■ Data shown ■
· · · · ·

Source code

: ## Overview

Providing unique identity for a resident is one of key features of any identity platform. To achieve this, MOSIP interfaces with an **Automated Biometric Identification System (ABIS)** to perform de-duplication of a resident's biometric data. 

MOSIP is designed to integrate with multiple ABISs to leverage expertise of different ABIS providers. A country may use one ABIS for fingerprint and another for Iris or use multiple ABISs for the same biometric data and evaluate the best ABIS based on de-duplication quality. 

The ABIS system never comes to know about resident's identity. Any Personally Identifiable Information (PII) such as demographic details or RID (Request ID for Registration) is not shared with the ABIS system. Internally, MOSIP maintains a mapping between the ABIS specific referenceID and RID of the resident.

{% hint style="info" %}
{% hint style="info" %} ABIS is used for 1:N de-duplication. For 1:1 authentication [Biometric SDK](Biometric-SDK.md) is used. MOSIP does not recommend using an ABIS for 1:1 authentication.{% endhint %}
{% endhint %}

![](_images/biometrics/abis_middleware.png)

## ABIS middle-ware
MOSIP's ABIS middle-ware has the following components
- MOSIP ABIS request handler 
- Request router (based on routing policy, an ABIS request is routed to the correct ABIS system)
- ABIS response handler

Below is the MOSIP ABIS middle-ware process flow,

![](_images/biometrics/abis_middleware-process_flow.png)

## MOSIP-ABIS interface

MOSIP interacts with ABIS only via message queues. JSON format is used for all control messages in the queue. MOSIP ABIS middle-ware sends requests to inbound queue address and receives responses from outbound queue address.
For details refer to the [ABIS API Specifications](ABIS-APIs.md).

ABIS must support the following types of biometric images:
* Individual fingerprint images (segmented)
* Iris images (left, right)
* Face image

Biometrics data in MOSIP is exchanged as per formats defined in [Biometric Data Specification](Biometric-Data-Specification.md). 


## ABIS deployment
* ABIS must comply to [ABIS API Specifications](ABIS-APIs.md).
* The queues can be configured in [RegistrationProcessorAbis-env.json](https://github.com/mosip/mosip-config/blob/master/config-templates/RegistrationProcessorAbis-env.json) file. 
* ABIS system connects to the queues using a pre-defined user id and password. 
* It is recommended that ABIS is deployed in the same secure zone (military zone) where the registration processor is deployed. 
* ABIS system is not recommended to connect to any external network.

· · · · ·

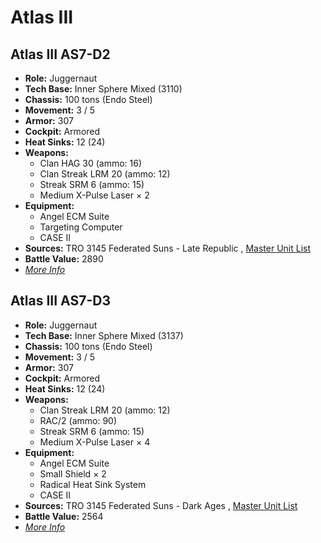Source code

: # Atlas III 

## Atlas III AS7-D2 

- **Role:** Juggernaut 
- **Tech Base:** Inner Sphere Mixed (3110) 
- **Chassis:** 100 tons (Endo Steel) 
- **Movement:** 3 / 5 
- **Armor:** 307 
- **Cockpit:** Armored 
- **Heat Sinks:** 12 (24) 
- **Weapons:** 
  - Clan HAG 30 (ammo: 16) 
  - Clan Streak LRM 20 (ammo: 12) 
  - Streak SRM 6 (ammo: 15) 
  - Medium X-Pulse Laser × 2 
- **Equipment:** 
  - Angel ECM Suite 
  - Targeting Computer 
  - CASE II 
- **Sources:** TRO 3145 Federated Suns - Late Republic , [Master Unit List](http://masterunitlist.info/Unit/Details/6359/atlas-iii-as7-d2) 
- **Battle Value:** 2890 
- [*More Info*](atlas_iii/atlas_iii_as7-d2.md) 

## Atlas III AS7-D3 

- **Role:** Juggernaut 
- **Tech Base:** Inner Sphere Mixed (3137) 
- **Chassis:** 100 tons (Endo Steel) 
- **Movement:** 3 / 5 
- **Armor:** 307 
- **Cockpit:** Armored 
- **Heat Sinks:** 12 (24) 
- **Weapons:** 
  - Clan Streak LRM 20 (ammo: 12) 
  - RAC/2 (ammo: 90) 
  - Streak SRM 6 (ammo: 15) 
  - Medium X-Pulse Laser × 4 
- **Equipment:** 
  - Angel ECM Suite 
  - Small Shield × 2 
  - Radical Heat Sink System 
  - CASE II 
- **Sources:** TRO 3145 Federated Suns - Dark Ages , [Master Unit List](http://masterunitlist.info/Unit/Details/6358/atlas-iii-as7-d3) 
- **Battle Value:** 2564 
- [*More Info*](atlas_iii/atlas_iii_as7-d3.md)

· · · · ·

■ Exercise details ■
Please copy, exactly as written, every line in the listing above from the line with "- Medium X-Pulse Laser × 4" up to and including the line with "- [*More Info*](atlas_iii/atlas_iii_as7-d3.md)".

■ Expected answer ■
  - Medium X-Pulse Laser × 4 
- **Equipment:** 
  - Angel ECM Suite 
  - Small Shield × 2 
  - Radical Heat Sink System 
  - CASE II 
- **Sources:** TRO 3145 Federated Suns - Dark Ages , [Master Unit List](http://masterunitlist.info/Unit/Details/6358/atlas-iii-as7-d3) 
- **Battle Value:** 2564 
- [*More Info*](atlas_iii/atlas_iii_as7-d3.md)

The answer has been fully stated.